[Task to carry out]:
From the entries provided below, copy each line that contains the word "mathord".

[Source texts of formatted documents]
##############################

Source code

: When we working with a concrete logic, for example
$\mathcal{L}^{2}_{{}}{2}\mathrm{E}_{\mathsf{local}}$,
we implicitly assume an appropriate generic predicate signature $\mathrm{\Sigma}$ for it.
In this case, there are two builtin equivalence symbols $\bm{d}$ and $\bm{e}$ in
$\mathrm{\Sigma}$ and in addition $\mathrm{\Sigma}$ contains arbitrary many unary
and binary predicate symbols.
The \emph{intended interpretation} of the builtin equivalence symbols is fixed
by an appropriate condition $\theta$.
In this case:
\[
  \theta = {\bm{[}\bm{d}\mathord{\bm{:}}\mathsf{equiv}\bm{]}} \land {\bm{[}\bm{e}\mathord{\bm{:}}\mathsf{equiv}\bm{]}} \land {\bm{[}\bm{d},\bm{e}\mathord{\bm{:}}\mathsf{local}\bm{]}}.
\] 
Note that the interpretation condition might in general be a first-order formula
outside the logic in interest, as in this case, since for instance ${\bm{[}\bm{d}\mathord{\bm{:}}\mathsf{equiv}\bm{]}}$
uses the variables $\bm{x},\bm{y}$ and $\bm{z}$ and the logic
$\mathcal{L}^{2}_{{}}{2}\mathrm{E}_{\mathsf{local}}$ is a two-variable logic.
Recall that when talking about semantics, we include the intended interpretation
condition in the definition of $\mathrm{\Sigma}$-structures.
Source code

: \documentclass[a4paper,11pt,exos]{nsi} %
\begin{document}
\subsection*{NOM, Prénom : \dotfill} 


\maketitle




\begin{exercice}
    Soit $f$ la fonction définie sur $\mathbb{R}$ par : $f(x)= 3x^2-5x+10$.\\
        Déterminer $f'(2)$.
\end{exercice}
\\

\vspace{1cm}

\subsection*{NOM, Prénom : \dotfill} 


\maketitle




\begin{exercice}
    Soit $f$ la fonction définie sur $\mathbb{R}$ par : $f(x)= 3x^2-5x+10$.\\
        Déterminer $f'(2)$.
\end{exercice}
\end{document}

##############################

[Your response]:
  \theta = {\bm{[}\bm{d}\mathord{\bm{:}}\mathsf{equiv}\bm{]}} \land {\bm{[}\bm{e}\mathord{\bm{:}}\mathsf{equiv}\bm{]}} \land {\bm{[}\bm{d},\bm{e}\mathord{\bm{:}}\mathsf{local}\bm{]}}.
outside the logic in interest, as in this case, since for instance ${\bm{[}\bm{d}\mathord{\bm{:}}\mathsf{equiv}\bm{]}}$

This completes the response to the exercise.